What’s more, Nixon understood that supporting our environment would have financial costs. But he viewed those costs as justifiable, even obligatory. He continued:

We still think of air as free. But clean air is not free, and neither is clean water. The price tag on pollution control is high. Through our years of past carelessness we incurred a debt to nature, and now that debt is being called. The program I shall propose to Congress will be the most comprehensive and costly program in this field in America’s history.

A year earlier, United Nations Secretary General U Thant had told the General Assembly that the world had just 10 years left to fix the environment before it became unfixable, and he’d identified the United States as a primary contributor to the problem.

The public overwhelmingly agreed with these mandates. On the first Earth Day, in 1970, New York City closed 40 blocks of Fifth Avenue as 100,000 people turned out to march. (Some 20 million Americans demonstrated across the country.) Congress canceled business, as its members felt a responsibility to stand with their constituents and vowed to clean up the mess they had made.

Decades of Progress

The EPA, and the laws it implemented, changed everything.

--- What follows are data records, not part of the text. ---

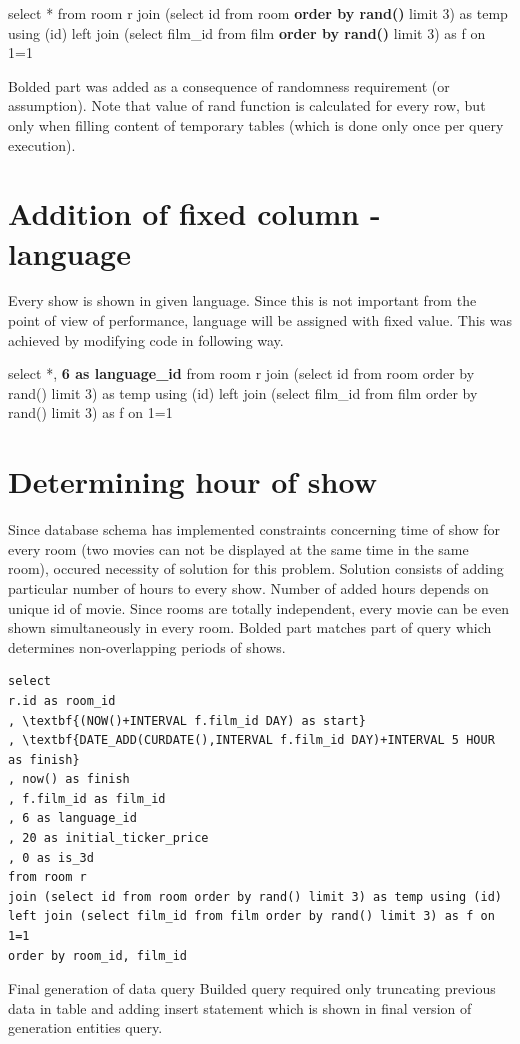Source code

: \documentclass[10pt,a4paper]{article}
\begin{document}
select * from room r
join (select id from room \textbf{order by rand()} limit 3) as temp using (id)
left join (select film\_id from film \textbf{order by rand()} limit 3) as f on 1=1

Bolded part was added as a consequence of randomness requirement (or assumption). Note that value of rand function is calculated for every row, but only when filling content of temporary tables (which is done only once per query execution). 
\section{Addition of fixed column - language}
Every show is shown in given language. Since this is not important from the point of view of performance, language will be assigned with fixed value. This was achieved by modifying code in following way. 

select *, \textbf{6 as language\_id} from room r
join (select id from room order by rand() limit 3) as temp using (id)
left join (select film\_id from film order by rand() limit 3) as f on 1=1

\section{Determining hour of show}
Since database schema has implemented constraints concerning time of show for every room (two movies can not be displayed at the same time in the same room), occured necessity of solution for this problem. 
Solution consists of adding particular number of hours to every show. Number of added hours depends on unique id of movie. Since rooms are totally independent, every movie can be even shown simultaneously in every room. 
Bolded part matches part of query which determines non-overlapping periods of shows.

\lstset{language=SQL}
\begin{lstlisting}[frame=single]
select
r.id as room_id
, \textbf{(NOW()+INTERVAL f.film_id DAY) as start}
, \textbf{DATE_ADD(CURDATE(),INTERVAL f.film_id DAY)+INTERVAL 5 HOUR as finish}
, now() as finish
, f.film_id as film_id
, 6 as language_id
, 20 as initial_ticker_price
, 0 as is_3d
from room r
join (select id from room order by rand() limit 3) as temp using (id)
left join (select film_id from film order by rand() limit 3) as f on 1=1
order by room_id, film_id 
\end{lstlisting}

Final generation of data query
Builded query required only truncating previous data in table and adding insert statement which is shown in final version of generation entities query. 
\end{document}
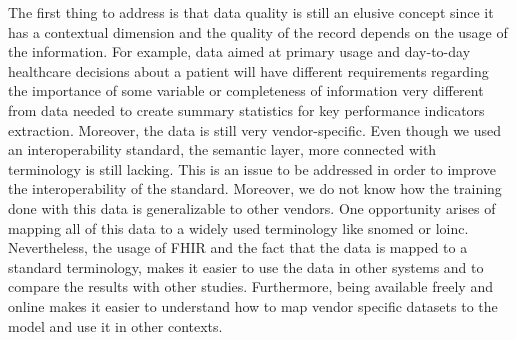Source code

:The first thing to address is that data quality is still an elusive concept since it has a contextual dimension and the quality of the record depends on the usage of the information. For example, data aimed at primary usage and day-to-day healthcare decisions about a patient will have different requirements regarding the importance of some variable or completeness of information very different from data needed to create summary statistics for key performance indicators extraction. 
Moreover, the data is still very vendor-specific. Even though we used an interoperability standard, the semantic layer, more connected with terminology is still lacking. This is an issue to be addressed in order to improve the interoperability of the standard. Moreover, we do not know how the training done with this data is generalizable to other vendors. One opportunity arises of mapping all of this data to a widely used terminology like snomed or loinc. Nevertheless, the usage of FHIR and the fact that the data is mapped to a standard terminology, makes it easier to use the data in other systems and to compare the results with other studies. Furthermore, being available freely and online makes it easier to understand how to map vendor specific datasets to the model and use it in other contexts.




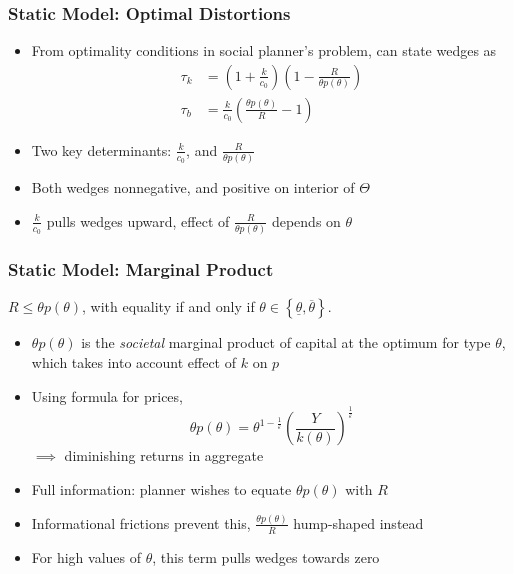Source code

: \documentclass{beamer}
\begin{document}
\begin{frame}
    \frametitle{Static Model: Optimal Distortions}

    \begin{itemize}
        \item From optimality conditions in social planner's problem, can state wedges as 
        \begin{align*}
            \tau_{k}&=\left(1+\frac{k}{c_{0}}\right)\left(1-\frac{R}{\theta p\left(\theta\right)}\right) \\
        \tau_{b}&=\frac{k}{c_{0}}\left(\frac{\theta p\left(\theta\right)}{R} - 1\right) 
        \end{align*} 
        \item Two key determinants: \( \frac{k}{c_0} \), and \( \frac{R}{\theta p(\theta)} \) 
        \item Both wedges nonnegative, and positive on interior of \( \Theta \)
        \item \( \frac{k}{c_0} \) pulls wedges upward, effect of \( \frac{R}{\theta p(\theta)} \) depends on \( \theta \)
    \end{itemize}

\end{frame}

\begin{frame}
    \frametitle{Static Model: Marginal Product}

    \begin{lemma} \label{lem:thetap}
        \( R\le\theta p(\theta) \), with equality if and only if \( \theta\in\left\{ \underline{\theta},\overline{\theta}\right\}  \).
    \end{lemma}

    \begin{itemize}
        \item \( \theta p(\theta) \) is the \textit{societal} marginal product of capital at the optimum for type \( \theta \), which takes into account effect of \( k \) on \( p \)
        \item Using formula for prices, 
        \begin{equation*}
            \theta p(\theta) = \theta^{1-\frac{1}{\varepsilon}} \left(\frac{Y}{ k\left(\theta\right)}\right)^{\frac{1}{\varepsilon}}
        \end{equation*} 
        \( \implies \) diminishing returns in aggregate
        \item Full information: planner wishes to equate \( \theta p(\theta) \) with \( R \)
        \item Informational frictions prevent this, \( \frac{\theta p(\theta)}{R} \) hump-shaped instead 
        \item For high values of \( \theta \), this term pulls wedges towards zero
    \end{itemize}

\end{frame}
\end{document}
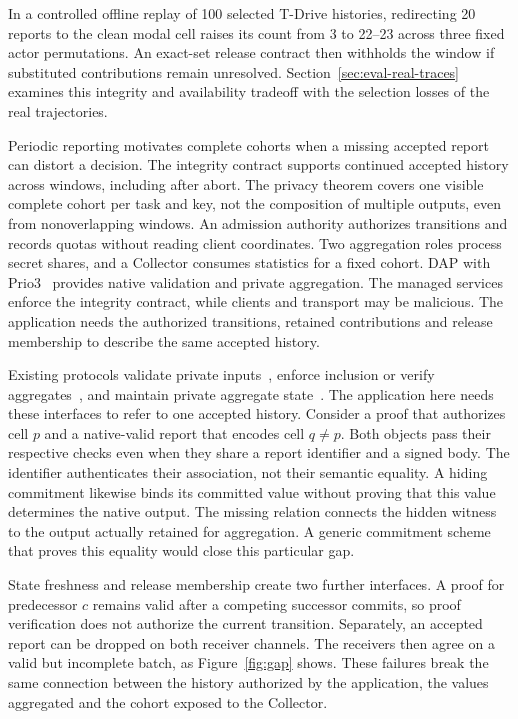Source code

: \documentclass[conference,compsoc]{IEEEtran}
\theoremstyle{definition}
\numberwithin{equation}{section}
\numberwithin{table}{section}
\numberwithin{figure}{section}
\theoremstyle{plain}
\begin{document}
In a controlled offline replay of 100 selected T-Drive histories, redirecting
20 reports to the clean modal cell raises its count from 3 to 22--23 across
three fixed actor permutations. An exact-set release contract then withholds
the window if substituted contributions remain unresolved. Section~\ref{sec:eval-real-traces}
examines this integrity and availability tradeoff with the selection losses
of the real trajectories.

Periodic reporting motivates complete cohorts when a missing accepted report
can distort a decision. The integrity contract supports continued accepted
history across windows, including after abort. The privacy theorem covers one
visible complete cohort per task and key, not the composition of multiple
outputs, even from nonoverlapping windows. An admission authority authorizes transitions and records
quotas without reading client coordinates. Two aggregation roles process
secret shares, and a Collector consumes statistics for a fixed
cohort. DAP with
Prio3~\cite{Geoghegan2026DAP,Barnes2023VDAF08,Corrigan2017Prio} provides
native validation and private aggregation. The managed services enforce the
integrity contract, while clients and transport may be malicious. The
application needs the authorized transitions, retained contributions and
release membership to describe the same accepted history.

Existing protocols validate private inputs~\cite{Bell2023ACORN,Chowdhury2022EIFFeL,Rathee2023ELSA,Lycklama2023RoFL},
enforce inclusion or verify aggregates~\cite{Su2025SCIF,Acharya2025PEAR,Hahn2023VerSA},
and maintain private aggregate state~\cite{Ball2024Stateful}.
The application here needs these interfaces to refer to one accepted history.
Consider a proof that authorizes cell \(p\) and a native-valid report that
encodes cell \(q\ne p\). Both objects pass their respective checks even when
they share a report identifier and a signed body. The identifier authenticates
their association, not their semantic equality. A hiding commitment likewise
binds its committed value without proving that this value determines the
native output. The missing relation connects the hidden witness to the output
actually retained for aggregation. A generic commitment scheme that proves
this equality would close this particular gap.

State freshness and release membership create two further interfaces. A proof
for predecessor \(c\) remains valid after a competing successor commits, so
proof verification does not authorize the current transition. Separately, an
accepted report can be dropped on both receiver channels. The receivers then
agree on a valid but incomplete batch, as Figure~\ref{fig:gap} shows. These
failures break the same connection between the history authorized by the
application, the values aggregated and the cohort exposed to the Collector.
\end{document}
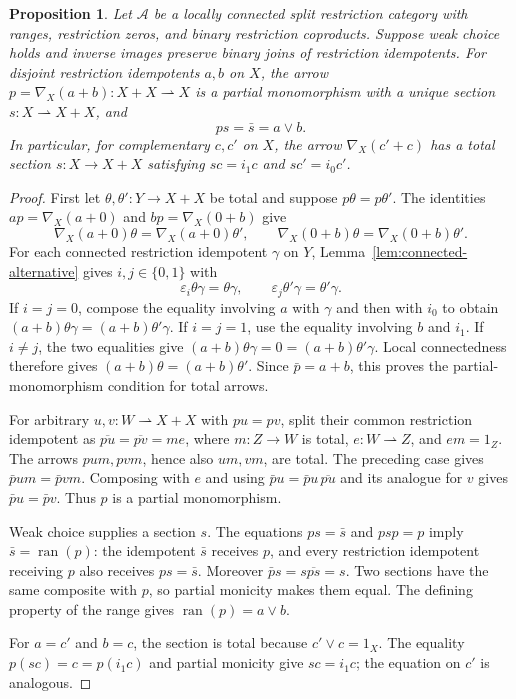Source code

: \documentclass[11pt]{article}
\newtheorem{proposition}[theorem]{Proposition}
\newcommand{\ran}{\operatorname{ran}}
\begin{document}
\begin{proposition}\label{prop:local-switch}
Let $\mathcal A$ be a locally connected split restriction category with
ranges, restriction zeros, and binary restriction coproducts. Suppose
weak choice holds and inverse images preserve binary joins of
restriction idempotents.
For disjoint restriction idempotents $a,b$ on $X$, the arrow
$p=\nabla_X(a+b):X+X\rightharpoonup X$ is a partial monomorphism
with a unique section $s:X\rightharpoonup X+X$, and
\[
 ps=\bar s=a\vee b.
\]
In particular, for complementary $c,c'$ on $X$, the arrow
$\nabla_X(c'+c)$ has a total section $s:X\to X+X$ satisfying
$sc=i_1c$ and $sc'=i_0c'$.
\end{proposition}
\begin{proof}
First let $\theta,\theta':Y\to X+X$ be total and suppose
$p\theta=p\theta'$. The identities
$ap=\nabla_X(a+0)$ and $bp=\nabla_X(0+b)$ give
\[
 \nabla_X(a+0)\theta=\nabla_X(a+0)\theta',
 \qquad
 \nabla_X(0+b)\theta=\nabla_X(0+b)\theta'.
\]
For each connected restriction idempotent $\gamma$ on $Y$,
Lemma~\ref{lem:connected-alternative} gives $i,j\in\{0,1\}$ with
\[
 \varepsilon_i\theta\gamma=\theta\gamma,
 \qquad \varepsilon_j\theta'\gamma=\theta'\gamma.
\]
If $i=j=0$, compose the equality involving $a$ with $\gamma$ and
then with $i_0$ to obtain
$(a+b)\theta\gamma=(a+b)\theta'\gamma$.
If $i=j=1$, use the equality involving $b$ and $i_1$.
If $i\ne j$, the two equalities give
$(a+b)\theta\gamma=0=(a+b)\theta'\gamma$.
Local connectedness therefore gives
$(a+b)\theta=(a+b)\theta'$. Since $\bar p=a+b$, this proves the
partial-monomorphism condition for total arrows.

For arbitrary $u,v:W\rightharpoonup X+X$ with $pu=pv$, split their
common restriction idempotent as
$\overline{pu}=\overline{pv}=me$, where $m:Z\to W$ is total,
$e:W\rightharpoonup Z$, and $em=1_Z$. The arrows $pum,pvm$, hence also $um,vm$, are total.
The preceding case gives $\bar p um=\bar p vm$. Composing with $e$
and using $\bar p u=\bar p u\,\overline{pu}$ and its analogue for $v$
gives $\bar p u=\bar p v$. Thus $p$ is a partial monomorphism.

Weak choice supplies a section $s$. The equations $ps=\bar s$ and
$psp=p$ imply $\bar s=\ran(p)$: the idempotent $\bar s$ receives $p$,
and every restriction idempotent receiving $p$ also receives
$ps=\bar s$. Moreover
$\bar p s=s\overline{ps}=s$. Two sections have the same composite
with $p$, so partial monicity makes them equal.
The defining property of the range gives $\ran(p)=a\vee b$.

For $a=c'$ and $b=c$, the section is total because $c'\vee c=1_X$.
The equality $p(sc)=c=p(i_1c)$ and partial monicity give $sc=i_1c$;
the equation on $c'$ is analogous.
\end{proof}
\end{document}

Although we now drive four times as many miles as we did in 1970, smog no longer chokes our cities as it used to, thanks to a more than 90 percent decrease in emissions per mile. The average American kid is growing up with blood lead levels one-tenth of what her grandparents had as children. And she’s far less likely to be exposed to toxic chemicals like asbestos.

The proportion of American homes served by stringent sewage treatment systems has more than doubled since EPA’s founding. Municipal solid waste recycling has grown fivefold. More than 18 million acres of land contaminated by hazardous waste have been cleaned up. The rate of wetlands loss has decreased by 96 percent.

Nostalgia is a dangerous instinct. It’s easy to remember the historic moments, but the day-to-day problems fade. The America that existed in the 1960s, in the years before the EPA’s founding, was dirty, dark, and dangerous. The EPA saved us. Let’s return the favor now.